Listing 2 demonstrates several more principles of the DOAP vocabulary, such as:

  • Properties whose values are URIs use the RDF construct rdf:resource to contain the URI.
  • DOAP passes the buck on categorization schemes. Of the many categorization schemes, each has different advantages. Specialist communities may well have their own schemes. The approach taken in DOAP is simply to mandate that the category must be a URI. Listing 2 shows the use of two category schemes -- for Freshmeat and OSDIR.com. In each case, the category was derived from the URI of the page for the corresponding category on the Web site. Take care with canonicalization, however, as the Web sites often allow different forms of a URL, all pointing to the same page. DOAP needs to standardize these for the common sites.
  • The common software licenses will each have a well-known URI assigned to them by DOAP, as described in Part 2 of this series. However, as maintainer of the DOAP project, I have no desire to own identifiers for licenses and will put in place a mechanism to allow arbitrary URIs. For license URIs that processing software doesn't already know, it should be possible to retrieve a small RDF description of the license to provide software with human-readable license descriptions.

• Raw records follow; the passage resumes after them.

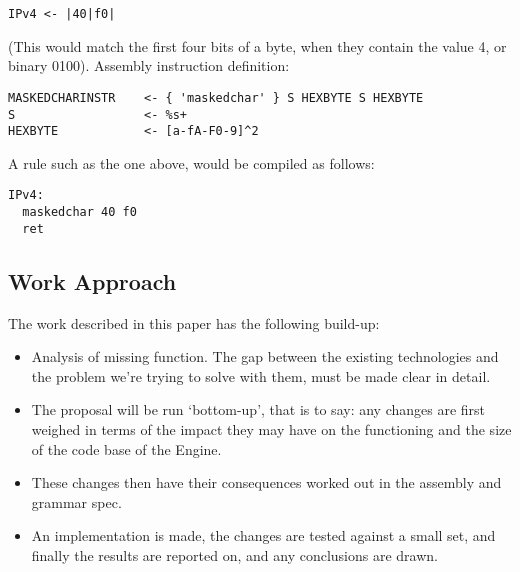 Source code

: \begin{changemargin}{-60mm}{0mm}
\begin{myquote}
\begin{verbatim}
IPv4 <- |40|f0|
\end{verbatim}
\end{myquote}
\end{changemargin}

(This would match the first four bits of a byte, when they contain the 
value 4, or binary 0100).
Assembly instruction definition:

\begin{changemargin}{-60mm}{0mm}
\begin{myquote}
\begin{verbatim}
MASKEDCHARINSTR    <- { 'maskedchar' } S HEXBYTE S HEXBYTE
S                  <- %s+
HEXBYTE            <- [a-fA-F0-9]^2
\end{verbatim}
\end{myquote}
\end{changemargin}

A rule such as the one above, would be compiled as follows:

\begin{changemargin}{-60mm}{0mm}
\begin{myquote}
\begin{verbatim}
IPv4:
  maskedchar 40 f0
  ret
\end{verbatim}
\end{myquote}
\end{changemargin}

\subsection{Work Approach}
The work described in this paper has the following build-up:

\begin{itemize}
    \item Analysis of missing function. The gap between the existing 
technologies and the problem we’re trying to solve with them, must be 
made clear in detail.
    \item The proposal will be run ‘bottom-up’, that is to say: any 
changes are first weighed in terms of the impact they may have on the 
functioning and the size of the code base of the Engine.
    \item These changes then have their consequences worked out in the 
assembly and grammar spec.
    \item An implementation is made, the changes are tested against a small 
set, and finally the results are reported on, and any conclusions are 
drawn.
\end{itemize}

As I mentioned earlier, the xml:lang attribute can be used to implement internationalization of a DOAP description. The permissible values of xml:lang are the standard codes for languages as defined in RFC 3066 (see Resources). Figure 1 shows a screenshot of an excerpt from the full DOAP description of DOAP itself (see Resources). I took a screenshot because not all readers will have the right fonts on hand to view the text.


Figure 1. Internationalized description properties
Internationalized description properties

The Repository classes

The DOAP schema defines a Repository class, a general class used to describe source code repositories. In itself this is not very useful, so DOAP has four more concrete subclasses of Repository, for the Subversion, BitKeeper, CVS, and GNU Arch source revision control systems. Table 2 shows each of the subclasses and the properties that are applicable to them:


Table 2. Properties applicable to Repository subclasses
PropertyDescriptionSVNRepositoryBKRepositoryCVSRepositoryArchRepository
anon-rootPath of the root of the anonymously accessible repository  * 
moduleModule name of source code within the repository  **
browseURL of Web browser interface to the repository*** 
locationBase URL of archive** *

DOAP is restricted to describing public access versions of the repositories, which are read-only. This removes the need to codify access control information for the writeable repositories, thus simplifying DOAP without much penalty as participant developers will have other ways of discovering this information.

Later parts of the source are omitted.